Status of other cases addressing merits.

  • 4th Circuit. On May 10, 2011, the Fourth Circuit heard oral argument in Liberty University, Inc. v. Geithner and Virginia ex rel. Cuccinelli v. Sebelius, conflicting decisions out of the Western and Eastern District’s of Virginia, respectively. The panel consists of Judges Diana Gribbon Motz (a Clinton appointee), Andre M. Davis (Obama), and James A. Wynn, Jr. (Obama).

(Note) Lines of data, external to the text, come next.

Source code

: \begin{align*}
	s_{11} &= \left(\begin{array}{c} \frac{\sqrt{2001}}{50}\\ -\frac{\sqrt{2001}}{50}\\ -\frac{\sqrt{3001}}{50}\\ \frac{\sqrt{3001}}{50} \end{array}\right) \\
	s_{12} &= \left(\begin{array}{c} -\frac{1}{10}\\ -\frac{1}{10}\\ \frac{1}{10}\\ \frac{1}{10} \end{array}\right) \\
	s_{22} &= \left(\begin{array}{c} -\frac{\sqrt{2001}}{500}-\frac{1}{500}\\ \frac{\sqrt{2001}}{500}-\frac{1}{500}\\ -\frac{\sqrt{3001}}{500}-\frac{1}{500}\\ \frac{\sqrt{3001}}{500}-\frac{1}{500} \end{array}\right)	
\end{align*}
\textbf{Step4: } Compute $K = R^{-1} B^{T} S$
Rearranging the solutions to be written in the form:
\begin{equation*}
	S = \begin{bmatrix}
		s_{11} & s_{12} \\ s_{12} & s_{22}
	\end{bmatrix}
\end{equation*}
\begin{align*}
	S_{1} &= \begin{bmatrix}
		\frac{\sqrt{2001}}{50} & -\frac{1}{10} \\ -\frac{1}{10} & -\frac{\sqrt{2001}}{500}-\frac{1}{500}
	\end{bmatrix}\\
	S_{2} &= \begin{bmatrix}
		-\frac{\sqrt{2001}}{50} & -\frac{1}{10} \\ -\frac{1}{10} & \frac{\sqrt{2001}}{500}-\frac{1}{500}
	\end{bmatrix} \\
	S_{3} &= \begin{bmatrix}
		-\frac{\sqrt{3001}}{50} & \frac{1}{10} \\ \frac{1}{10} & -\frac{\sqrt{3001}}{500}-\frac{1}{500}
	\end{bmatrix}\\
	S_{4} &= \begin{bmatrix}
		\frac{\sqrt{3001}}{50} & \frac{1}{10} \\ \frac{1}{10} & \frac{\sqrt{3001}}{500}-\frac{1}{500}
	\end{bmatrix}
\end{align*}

  • 11th Circuit. On June 8, 2011, the Eleventh Circuit heard oral argument in Florida ex rel. Bondi v. United States Dept. of Health and Human Services, in which the Florida district court held the individual purchase requirement unconstitutional and not severable from the rest of the statute, thereby invalidating the entire ACA. The panel consists of Judges Joel F. Dubina (G.H.W. Bush), Stanley Marcus (Clinton), and Frank M. Hull (Clinton). Despite the presence of two Clinton appointees on the panel, court watchers have suggested this is the panel that is most likely to declare the individual purchase requirement unconstitutional.
  • D.C. Circuit. The D.C. Circuit will hear oral argument in Seven-Sky v. Holder (called Mead v. Holder below) on September 23, 2011. The appeal is from the District Court for the District of Columbia, which held the individual purchase requirement constitutional. The panel consists of Judges Brett Kavanaugh (G.W. Bush), Harry T. Edwards (Carter), and Laurence H. Silberman (Reagan).